As shown in the figure, the entire solution is built in three steps, namely system transformation, performance optimization and grayscale launch :

  • System transformation. If the original system wants to support HTTPS, it must be transformed. First, the HTTPS access layer must be established, that is, port 443 must be opened to allow all application systems to support HTTPS access. On this basis, page resource replacement is performed to solve the problem that errors will occur when an HTTPS page has an HTTP request. After doing these two things, problems such as certificate processing on CDN and HTTPS testing solutions are also solved.
  • Performance optimization. When modifying the system and adding two TLS handshakes, it will inevitably cause certain overhead and loss in performance. How to make up for the loss of performance and achieve a balance between performance and security? The performance optimization part includes several optimization points, which will be elaborated in detail below.
  • Grayscale launch. This part takes the most time. In the process of HTTPS launch, there are many pitfalls, some of which are problems that were not discovered before. This proves that the entire site, all regions, and all users cannot be rolled out to HTTPS at once. Grayscale launch can be done according to the operator, city, and user level of the traffic.

HTTPS solution: system transformation

HTTPS access layer definition

The first priority of system transformation is to open port 443. A mature network system will include CDN, hardware load balancing, application firewall, Web server, application server, and finally the data layer. Does the entire link need to be HTTPS? Does it increase the SSL handshake consumption at each layer? The answer is no.

Therefore, the SSL handshake should be completed as early as possible. The first thing to consider during the SSL process is the positioning of the HTTPS access layer.

As shown in the figure below, this is the location of the HTTPS access layer in Suning.com's architecture

As shown in the figure, we put the HTTPS access layer between the CDN and the application system, and adopt a four-layer + seven-layer load balancing architecture. The four-layer load does not handle HTTPS offloading, and its main responsibility is to distribute TCP. The entire SSL handshake is completed at the seven-layer load, and the application system uses port 80 afterwards, which is equivalent to completing the entire HTTPS offloading process.

The advantage of doing this is that, on the one hand, the system application layer does not need to make any adjustments for HTTPS; on the other hand, all future HTTPS scheduling, optimization and configuration can be completed at the access layer.

Page resource replacement

Step 1: Understand Mixed Content

For a page, the request for the page is loaded using HTTPS. Once the internal page elements have HTTP properties, an error will appear in the RFC standard, called Mixed Content. Therefore, if you want to load a secure HTTPS page, you should not confuse HTTP requests in it.

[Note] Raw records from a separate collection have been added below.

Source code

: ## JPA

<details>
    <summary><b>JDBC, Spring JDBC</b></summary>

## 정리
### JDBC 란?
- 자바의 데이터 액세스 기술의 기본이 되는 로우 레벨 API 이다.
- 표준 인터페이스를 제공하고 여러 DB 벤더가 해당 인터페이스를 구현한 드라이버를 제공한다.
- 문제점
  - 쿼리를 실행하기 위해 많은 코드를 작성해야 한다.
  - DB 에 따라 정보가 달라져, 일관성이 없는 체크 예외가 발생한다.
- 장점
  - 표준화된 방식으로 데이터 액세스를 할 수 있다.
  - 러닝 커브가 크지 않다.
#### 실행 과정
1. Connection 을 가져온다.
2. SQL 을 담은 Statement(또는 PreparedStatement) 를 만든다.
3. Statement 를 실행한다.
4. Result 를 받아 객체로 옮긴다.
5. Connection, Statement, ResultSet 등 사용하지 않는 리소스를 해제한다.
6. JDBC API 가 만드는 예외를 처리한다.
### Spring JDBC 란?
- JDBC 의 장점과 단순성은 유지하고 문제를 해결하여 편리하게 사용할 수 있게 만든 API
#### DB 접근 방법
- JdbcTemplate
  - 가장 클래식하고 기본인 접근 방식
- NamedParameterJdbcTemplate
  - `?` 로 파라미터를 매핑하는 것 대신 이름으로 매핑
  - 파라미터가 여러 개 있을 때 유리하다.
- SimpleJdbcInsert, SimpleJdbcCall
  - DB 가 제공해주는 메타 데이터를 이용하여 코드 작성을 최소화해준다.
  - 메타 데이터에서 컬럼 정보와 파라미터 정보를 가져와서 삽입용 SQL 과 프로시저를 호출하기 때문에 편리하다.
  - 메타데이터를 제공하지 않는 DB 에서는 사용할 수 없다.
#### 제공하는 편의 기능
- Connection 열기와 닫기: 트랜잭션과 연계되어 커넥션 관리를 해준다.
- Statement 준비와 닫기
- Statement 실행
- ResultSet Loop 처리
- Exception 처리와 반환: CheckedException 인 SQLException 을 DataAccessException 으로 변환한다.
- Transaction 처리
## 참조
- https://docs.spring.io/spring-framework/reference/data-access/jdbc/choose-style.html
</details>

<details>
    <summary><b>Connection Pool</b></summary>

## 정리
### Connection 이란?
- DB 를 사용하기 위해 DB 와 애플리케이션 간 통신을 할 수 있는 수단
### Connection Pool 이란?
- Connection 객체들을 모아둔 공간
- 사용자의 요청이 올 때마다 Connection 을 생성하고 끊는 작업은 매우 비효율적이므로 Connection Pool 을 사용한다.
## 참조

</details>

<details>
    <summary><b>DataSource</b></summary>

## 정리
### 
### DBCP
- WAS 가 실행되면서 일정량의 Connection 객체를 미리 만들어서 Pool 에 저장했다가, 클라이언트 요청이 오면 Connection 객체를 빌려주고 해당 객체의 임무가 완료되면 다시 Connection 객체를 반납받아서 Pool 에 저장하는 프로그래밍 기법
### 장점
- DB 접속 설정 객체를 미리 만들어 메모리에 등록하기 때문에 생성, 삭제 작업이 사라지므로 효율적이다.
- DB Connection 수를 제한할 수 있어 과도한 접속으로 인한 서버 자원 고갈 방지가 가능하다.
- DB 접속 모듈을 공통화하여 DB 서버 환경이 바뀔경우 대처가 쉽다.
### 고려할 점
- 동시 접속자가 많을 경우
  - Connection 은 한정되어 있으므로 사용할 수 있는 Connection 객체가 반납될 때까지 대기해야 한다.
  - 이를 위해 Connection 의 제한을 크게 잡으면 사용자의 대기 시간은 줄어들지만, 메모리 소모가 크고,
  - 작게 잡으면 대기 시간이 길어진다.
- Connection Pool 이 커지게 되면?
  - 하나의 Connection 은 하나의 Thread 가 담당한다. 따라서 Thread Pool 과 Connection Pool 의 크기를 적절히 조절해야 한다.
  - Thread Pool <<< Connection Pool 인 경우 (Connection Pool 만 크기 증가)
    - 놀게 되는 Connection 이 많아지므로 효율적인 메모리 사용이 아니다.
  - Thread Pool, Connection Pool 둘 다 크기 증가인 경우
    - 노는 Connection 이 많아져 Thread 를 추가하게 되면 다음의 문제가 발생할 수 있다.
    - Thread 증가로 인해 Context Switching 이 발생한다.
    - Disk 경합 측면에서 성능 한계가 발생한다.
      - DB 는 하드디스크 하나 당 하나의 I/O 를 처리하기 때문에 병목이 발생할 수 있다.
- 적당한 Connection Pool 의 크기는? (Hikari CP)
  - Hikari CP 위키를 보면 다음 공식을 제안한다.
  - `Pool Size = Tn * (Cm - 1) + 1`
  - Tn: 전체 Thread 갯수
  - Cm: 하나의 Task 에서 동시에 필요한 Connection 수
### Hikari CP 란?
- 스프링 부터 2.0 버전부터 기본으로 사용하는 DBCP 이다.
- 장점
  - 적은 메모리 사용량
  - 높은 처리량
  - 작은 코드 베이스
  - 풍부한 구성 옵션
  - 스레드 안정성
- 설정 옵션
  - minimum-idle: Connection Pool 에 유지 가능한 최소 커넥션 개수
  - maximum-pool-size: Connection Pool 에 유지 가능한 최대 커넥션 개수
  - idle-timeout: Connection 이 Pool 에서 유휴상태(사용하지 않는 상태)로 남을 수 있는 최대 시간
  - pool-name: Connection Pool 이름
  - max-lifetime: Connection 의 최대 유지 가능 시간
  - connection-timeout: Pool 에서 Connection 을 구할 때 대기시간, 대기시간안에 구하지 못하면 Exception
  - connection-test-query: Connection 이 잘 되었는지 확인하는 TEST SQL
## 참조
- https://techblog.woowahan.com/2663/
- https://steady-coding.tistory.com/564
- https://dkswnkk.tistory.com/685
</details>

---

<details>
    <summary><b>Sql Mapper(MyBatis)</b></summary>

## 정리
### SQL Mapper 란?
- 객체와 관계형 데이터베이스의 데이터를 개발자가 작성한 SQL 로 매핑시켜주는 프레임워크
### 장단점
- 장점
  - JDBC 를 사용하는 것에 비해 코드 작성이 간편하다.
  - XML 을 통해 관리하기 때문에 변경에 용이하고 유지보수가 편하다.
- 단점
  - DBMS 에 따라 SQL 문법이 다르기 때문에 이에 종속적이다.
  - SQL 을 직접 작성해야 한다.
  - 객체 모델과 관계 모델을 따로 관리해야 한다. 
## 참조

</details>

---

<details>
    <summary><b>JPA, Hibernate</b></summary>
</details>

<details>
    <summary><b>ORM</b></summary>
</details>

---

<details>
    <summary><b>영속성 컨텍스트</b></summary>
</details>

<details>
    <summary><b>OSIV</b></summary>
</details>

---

Step 2: Replace http:// with //

Replace http:// with // so that all elements of the page can adapt to follow the original request.

Step 3: Definition and use of x-request-url

Of course, we also encountered some pitfalls during the //replacement process. For example, the following figure shows the interaction process of Suning.com's single sign-on system:

As shown in the figure, when the user's authID is invalid, a request is made to https://xxx.suning.com/authStatus for authentication. The access layer will unload all requests and the address will become HTTP. If the user enters the business system for authentication, Reponse 302 will jump to the single sign-on system. At this time, the page in the second step will be recorded as the original page and returned to the user end. The user requests the single sign-on system. After the single sign-on system completes the authentication, it will jump back to the HTTP address, which ultimately leads to Mix Content on the user end.

Therefore, we introduce x-request-url to solve the problem, as shown below:

All original request protocols are recorded in x-request-url. If the business system authenticates, it must follow the protocol recorded in x-request-url to deal with the user-side Mix Content problem caused by bounce.

The problem that the native app cannot recognize //

The reason why the browser can recognize //, but the native App cannot recognize // is very simple, because the browser itself has been adapted.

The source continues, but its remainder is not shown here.